## [INSTRUCTIONS FOR THE TASK]
Hunt for the word "Kevin" across the entries below, copying each line that holds it.

## [INPUT FOR THIS TASK]
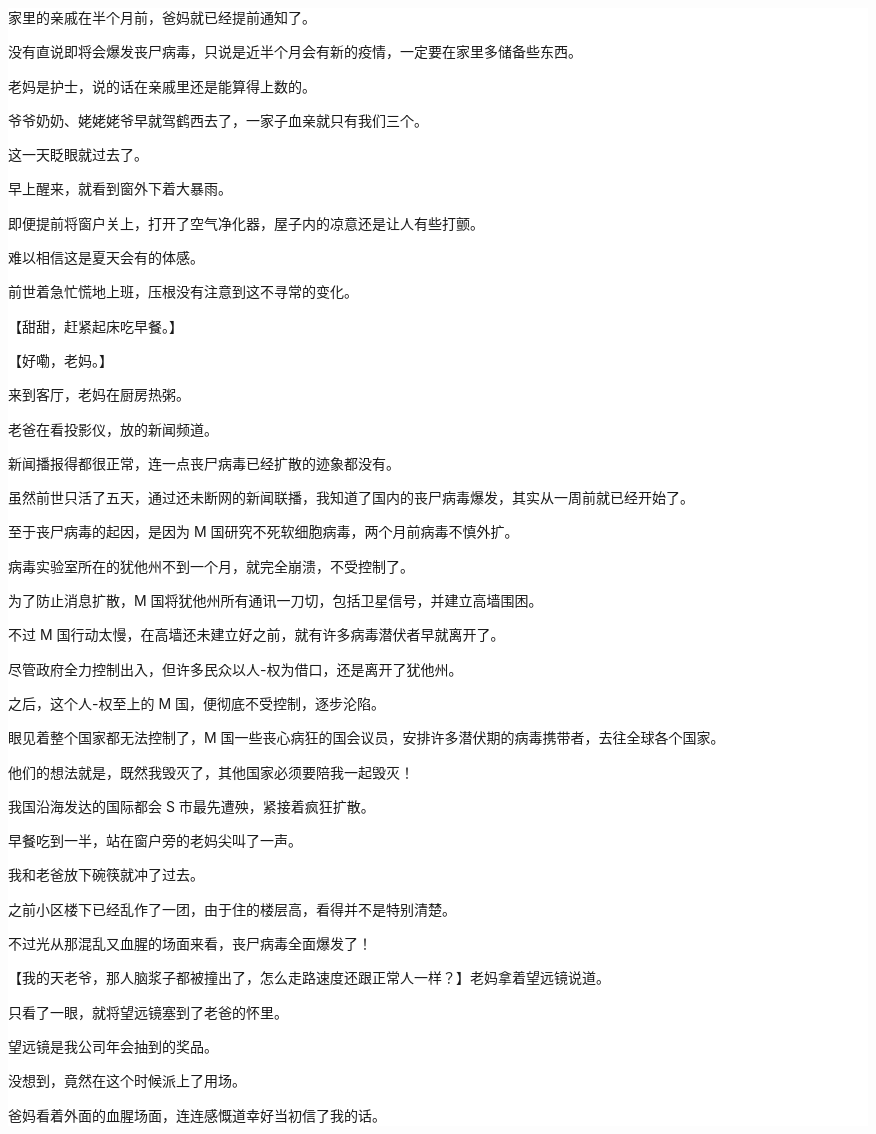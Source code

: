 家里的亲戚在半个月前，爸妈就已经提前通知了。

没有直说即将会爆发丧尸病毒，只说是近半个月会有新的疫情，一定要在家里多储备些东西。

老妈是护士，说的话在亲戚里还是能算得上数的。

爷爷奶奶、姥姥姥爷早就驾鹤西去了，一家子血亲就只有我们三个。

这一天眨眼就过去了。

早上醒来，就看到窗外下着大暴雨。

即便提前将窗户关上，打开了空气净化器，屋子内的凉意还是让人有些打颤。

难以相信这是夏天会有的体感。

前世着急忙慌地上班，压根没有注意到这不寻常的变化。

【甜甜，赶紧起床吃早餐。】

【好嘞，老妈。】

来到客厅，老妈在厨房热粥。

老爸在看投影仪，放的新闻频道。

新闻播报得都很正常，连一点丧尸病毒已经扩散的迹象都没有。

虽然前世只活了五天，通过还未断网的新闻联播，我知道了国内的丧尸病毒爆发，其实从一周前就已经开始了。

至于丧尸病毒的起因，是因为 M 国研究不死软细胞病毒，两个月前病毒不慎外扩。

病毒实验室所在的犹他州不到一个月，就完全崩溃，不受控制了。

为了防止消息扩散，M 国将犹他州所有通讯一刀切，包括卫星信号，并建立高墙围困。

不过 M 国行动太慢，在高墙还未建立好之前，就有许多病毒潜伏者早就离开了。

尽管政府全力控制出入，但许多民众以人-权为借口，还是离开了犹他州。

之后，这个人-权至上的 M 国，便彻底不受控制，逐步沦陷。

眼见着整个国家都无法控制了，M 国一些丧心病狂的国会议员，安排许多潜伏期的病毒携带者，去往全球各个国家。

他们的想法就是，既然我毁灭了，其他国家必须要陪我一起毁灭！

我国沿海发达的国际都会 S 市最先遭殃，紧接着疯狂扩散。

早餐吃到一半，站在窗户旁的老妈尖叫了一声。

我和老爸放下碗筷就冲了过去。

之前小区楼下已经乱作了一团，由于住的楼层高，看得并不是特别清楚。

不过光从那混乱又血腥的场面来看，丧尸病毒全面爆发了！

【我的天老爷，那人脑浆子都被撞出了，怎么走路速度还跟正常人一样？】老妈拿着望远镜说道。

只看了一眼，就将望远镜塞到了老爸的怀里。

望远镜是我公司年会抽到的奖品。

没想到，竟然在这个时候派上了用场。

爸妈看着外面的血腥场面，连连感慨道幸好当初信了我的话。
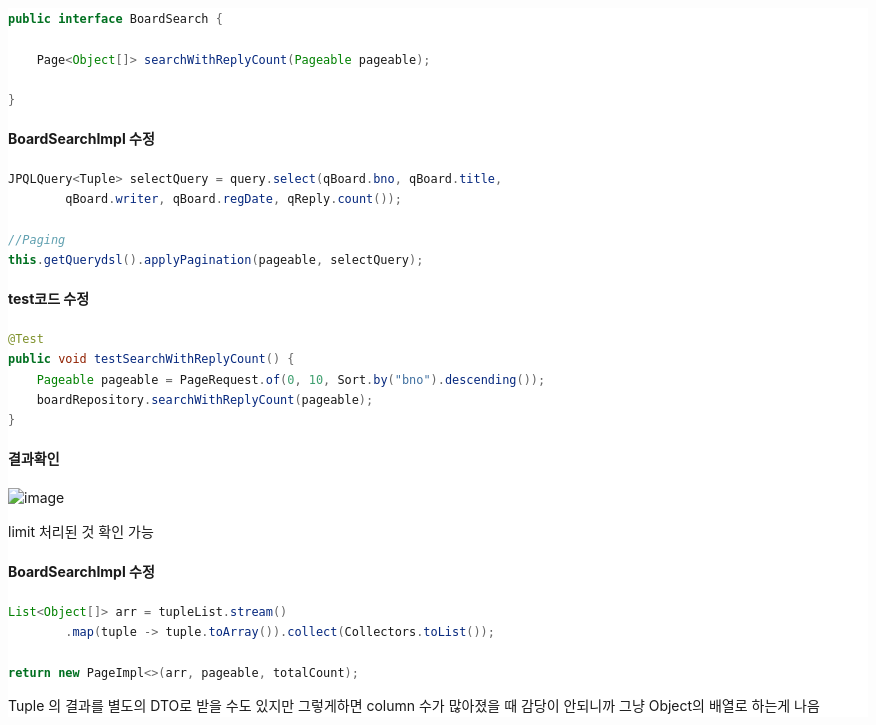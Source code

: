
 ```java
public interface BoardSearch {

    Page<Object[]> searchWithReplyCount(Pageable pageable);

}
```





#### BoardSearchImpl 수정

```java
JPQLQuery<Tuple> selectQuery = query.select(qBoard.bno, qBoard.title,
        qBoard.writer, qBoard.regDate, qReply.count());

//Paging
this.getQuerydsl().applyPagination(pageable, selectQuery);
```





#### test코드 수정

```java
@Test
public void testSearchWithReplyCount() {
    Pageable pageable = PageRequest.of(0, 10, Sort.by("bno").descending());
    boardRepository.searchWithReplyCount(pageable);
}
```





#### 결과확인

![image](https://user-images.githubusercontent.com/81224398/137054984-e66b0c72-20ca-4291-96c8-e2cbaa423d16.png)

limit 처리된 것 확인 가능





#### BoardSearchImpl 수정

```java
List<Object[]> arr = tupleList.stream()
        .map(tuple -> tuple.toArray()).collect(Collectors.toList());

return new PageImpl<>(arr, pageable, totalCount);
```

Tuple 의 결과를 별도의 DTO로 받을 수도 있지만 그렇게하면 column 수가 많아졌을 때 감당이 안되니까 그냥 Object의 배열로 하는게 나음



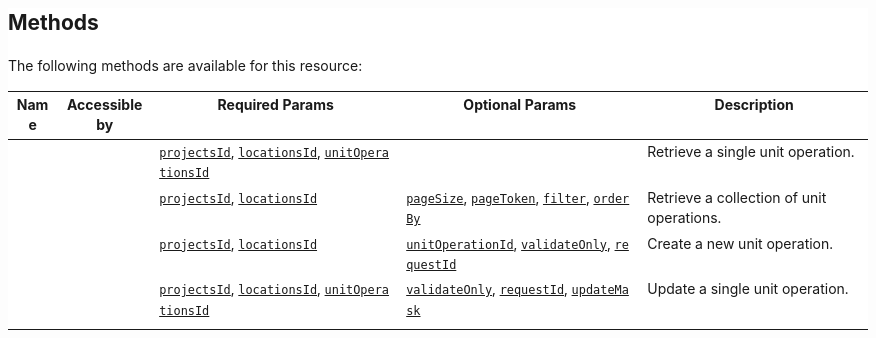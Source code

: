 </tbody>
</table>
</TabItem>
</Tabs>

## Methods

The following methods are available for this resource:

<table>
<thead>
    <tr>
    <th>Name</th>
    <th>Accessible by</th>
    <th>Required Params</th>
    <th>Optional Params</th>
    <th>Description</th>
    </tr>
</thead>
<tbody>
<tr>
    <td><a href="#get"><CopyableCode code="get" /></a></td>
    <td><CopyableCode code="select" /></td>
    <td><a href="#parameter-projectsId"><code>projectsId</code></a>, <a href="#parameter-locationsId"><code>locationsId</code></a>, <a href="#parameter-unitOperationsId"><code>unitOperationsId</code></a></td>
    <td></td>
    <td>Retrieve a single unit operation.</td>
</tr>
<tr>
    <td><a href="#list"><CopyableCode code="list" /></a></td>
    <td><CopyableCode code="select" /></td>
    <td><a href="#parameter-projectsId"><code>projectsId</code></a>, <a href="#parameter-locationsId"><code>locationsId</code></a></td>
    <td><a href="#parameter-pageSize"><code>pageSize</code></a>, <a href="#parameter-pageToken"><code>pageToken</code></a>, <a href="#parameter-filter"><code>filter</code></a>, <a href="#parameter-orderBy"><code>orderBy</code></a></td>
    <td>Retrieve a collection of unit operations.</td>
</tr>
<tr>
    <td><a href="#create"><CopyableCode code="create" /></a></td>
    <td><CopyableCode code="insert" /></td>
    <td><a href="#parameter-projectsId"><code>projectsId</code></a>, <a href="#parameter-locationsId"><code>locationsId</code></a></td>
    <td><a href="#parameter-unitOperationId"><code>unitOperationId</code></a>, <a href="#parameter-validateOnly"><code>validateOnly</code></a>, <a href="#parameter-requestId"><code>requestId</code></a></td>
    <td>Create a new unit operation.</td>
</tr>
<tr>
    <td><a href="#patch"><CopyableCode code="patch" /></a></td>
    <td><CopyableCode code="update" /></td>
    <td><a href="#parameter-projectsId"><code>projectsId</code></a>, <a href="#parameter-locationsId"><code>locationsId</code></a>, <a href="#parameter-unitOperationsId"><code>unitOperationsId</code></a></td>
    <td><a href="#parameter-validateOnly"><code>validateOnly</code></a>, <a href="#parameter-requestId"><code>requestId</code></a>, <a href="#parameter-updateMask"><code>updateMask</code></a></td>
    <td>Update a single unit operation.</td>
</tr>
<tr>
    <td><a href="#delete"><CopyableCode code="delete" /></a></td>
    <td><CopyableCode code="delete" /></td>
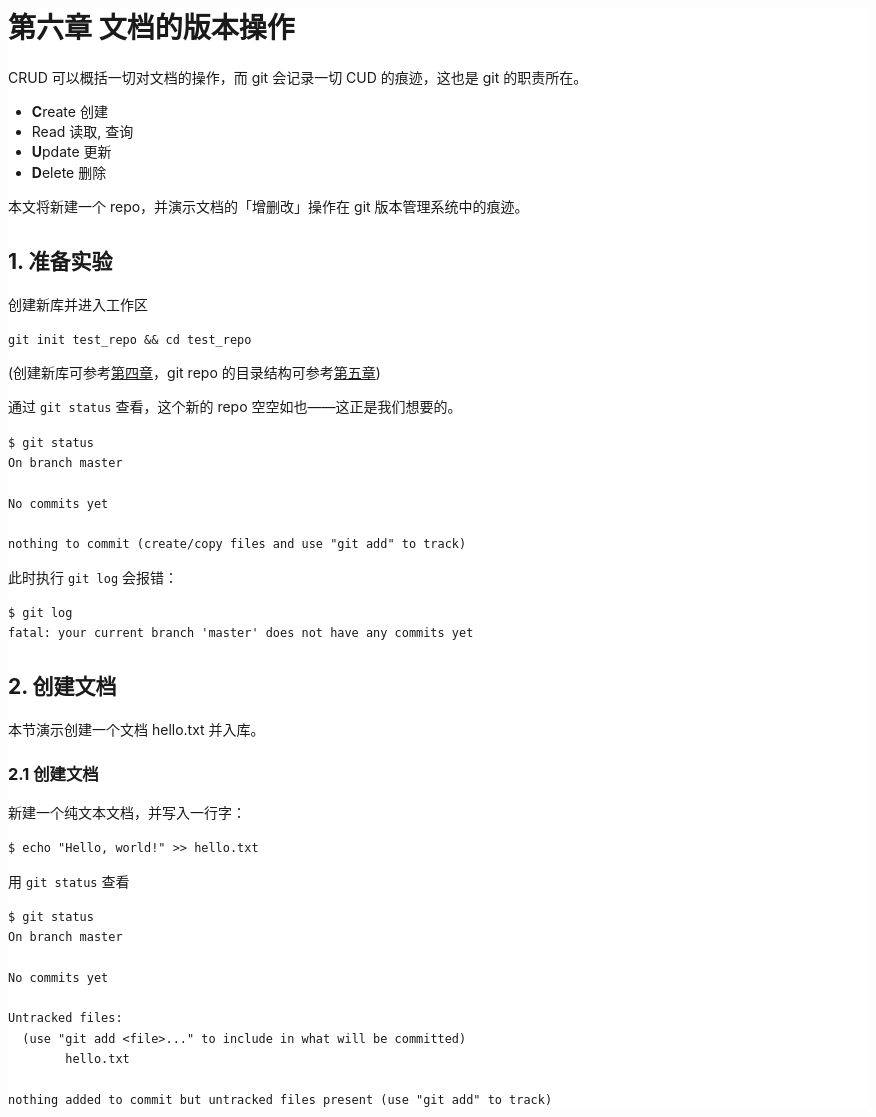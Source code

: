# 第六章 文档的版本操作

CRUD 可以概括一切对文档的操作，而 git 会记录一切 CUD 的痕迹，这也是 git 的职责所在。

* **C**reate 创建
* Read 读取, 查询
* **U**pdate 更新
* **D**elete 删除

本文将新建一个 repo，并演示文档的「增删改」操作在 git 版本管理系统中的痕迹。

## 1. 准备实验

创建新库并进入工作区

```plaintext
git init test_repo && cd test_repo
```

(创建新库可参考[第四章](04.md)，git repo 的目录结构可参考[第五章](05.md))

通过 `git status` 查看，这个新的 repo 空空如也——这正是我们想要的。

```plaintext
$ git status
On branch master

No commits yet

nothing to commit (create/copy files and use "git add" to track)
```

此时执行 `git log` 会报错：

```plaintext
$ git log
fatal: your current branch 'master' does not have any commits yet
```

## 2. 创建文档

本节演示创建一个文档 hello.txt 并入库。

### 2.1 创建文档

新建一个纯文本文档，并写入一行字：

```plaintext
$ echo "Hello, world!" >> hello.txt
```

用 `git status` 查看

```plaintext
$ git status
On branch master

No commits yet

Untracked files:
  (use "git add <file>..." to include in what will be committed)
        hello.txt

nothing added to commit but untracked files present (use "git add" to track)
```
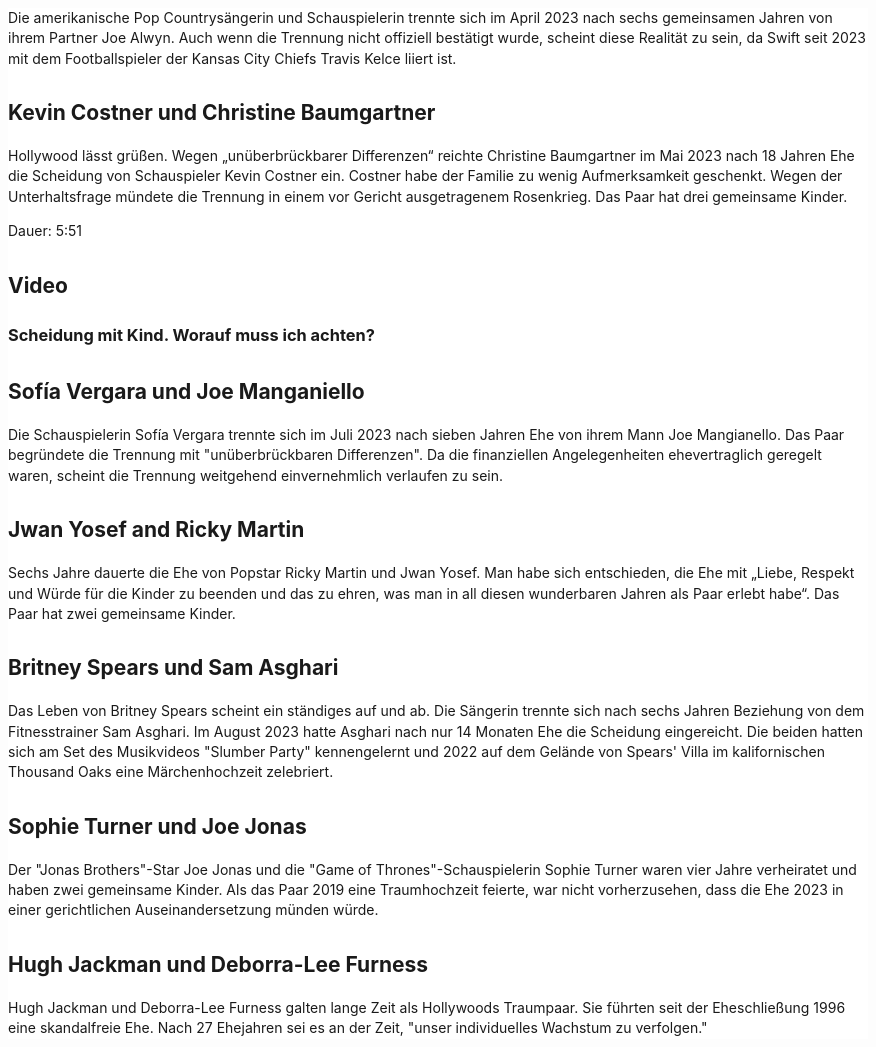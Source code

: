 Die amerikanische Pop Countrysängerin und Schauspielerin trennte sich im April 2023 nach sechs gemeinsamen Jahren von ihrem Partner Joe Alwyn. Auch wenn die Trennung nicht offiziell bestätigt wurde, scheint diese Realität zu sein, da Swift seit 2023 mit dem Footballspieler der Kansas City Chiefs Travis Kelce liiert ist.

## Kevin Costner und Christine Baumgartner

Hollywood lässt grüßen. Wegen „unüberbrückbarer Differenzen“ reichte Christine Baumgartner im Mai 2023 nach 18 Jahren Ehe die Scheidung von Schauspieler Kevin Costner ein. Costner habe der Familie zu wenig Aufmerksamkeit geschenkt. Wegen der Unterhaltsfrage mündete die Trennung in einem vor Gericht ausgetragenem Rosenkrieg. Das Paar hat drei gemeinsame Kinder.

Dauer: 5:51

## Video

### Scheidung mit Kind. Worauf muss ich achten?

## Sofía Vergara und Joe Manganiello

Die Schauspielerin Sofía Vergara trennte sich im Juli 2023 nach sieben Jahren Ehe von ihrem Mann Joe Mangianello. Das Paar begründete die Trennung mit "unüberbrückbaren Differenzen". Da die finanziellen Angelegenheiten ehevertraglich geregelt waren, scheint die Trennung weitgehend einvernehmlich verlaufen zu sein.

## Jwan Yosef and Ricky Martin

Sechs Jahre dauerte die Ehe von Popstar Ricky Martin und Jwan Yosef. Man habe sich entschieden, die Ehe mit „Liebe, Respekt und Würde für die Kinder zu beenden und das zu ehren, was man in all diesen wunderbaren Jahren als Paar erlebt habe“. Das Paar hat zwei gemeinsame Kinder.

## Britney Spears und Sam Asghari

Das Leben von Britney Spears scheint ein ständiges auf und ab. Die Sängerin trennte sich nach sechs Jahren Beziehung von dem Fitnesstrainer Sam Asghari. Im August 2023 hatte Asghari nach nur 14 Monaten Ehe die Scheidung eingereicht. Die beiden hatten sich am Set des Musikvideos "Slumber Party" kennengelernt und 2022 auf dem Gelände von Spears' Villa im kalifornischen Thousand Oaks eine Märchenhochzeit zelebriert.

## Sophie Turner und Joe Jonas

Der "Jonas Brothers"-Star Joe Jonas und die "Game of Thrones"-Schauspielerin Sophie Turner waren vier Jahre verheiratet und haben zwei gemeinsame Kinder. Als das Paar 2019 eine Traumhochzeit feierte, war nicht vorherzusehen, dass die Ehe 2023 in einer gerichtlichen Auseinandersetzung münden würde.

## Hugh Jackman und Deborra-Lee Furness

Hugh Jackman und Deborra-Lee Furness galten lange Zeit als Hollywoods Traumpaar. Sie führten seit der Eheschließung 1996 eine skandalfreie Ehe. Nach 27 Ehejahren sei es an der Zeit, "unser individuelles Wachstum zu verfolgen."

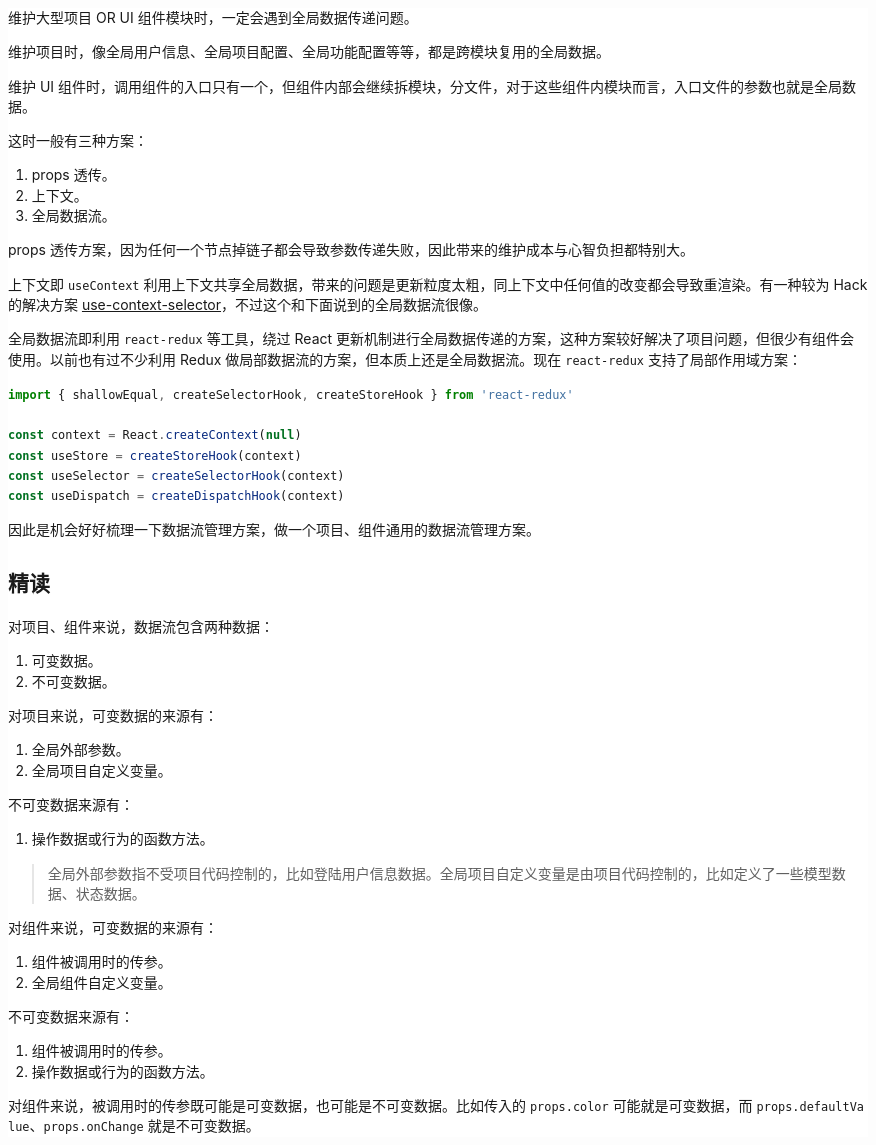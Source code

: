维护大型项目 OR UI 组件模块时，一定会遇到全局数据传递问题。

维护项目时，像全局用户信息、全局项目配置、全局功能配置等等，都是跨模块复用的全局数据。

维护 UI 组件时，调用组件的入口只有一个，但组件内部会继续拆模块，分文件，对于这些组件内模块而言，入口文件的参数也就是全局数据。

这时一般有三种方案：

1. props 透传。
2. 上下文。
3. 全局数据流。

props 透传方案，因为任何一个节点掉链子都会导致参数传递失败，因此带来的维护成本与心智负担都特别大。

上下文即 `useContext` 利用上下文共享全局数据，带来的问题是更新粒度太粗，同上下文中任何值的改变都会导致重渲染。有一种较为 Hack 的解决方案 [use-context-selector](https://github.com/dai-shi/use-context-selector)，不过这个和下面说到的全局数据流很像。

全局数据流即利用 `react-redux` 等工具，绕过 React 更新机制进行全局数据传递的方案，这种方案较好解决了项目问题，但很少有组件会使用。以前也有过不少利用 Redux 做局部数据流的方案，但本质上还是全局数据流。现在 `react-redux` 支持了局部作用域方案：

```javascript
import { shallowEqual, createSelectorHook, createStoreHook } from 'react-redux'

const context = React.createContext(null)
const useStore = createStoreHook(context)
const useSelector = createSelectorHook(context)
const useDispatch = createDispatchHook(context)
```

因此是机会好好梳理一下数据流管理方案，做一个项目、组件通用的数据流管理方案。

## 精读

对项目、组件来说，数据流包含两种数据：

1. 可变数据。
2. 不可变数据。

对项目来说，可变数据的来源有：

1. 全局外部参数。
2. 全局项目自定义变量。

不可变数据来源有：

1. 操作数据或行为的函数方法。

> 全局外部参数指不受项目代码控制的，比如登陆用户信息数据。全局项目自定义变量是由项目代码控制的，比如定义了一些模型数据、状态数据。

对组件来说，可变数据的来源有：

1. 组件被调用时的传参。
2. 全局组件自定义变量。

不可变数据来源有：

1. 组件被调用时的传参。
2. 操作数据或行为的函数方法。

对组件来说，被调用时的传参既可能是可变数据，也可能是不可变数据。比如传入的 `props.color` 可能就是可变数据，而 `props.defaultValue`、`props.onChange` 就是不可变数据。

## [YOUR SOLUTION]
## Kevin Costner und Christine Baumgartner
Hollywood lässt grüßen. Wegen „unüberbrückbarer Differenzen“ reichte Christine Baumgartner im Mai 2023 nach 18 Jahren Ehe die Scheidung von Schauspieler Kevin Costner ein. Costner habe der Familie zu wenig Aufmerksamkeit geschenkt. Wegen der Unterhaltsfrage mündete die Trennung in einem vor Gericht ausgetragenem Rosenkrieg. Das Paar hat drei gemeinsame Kinder.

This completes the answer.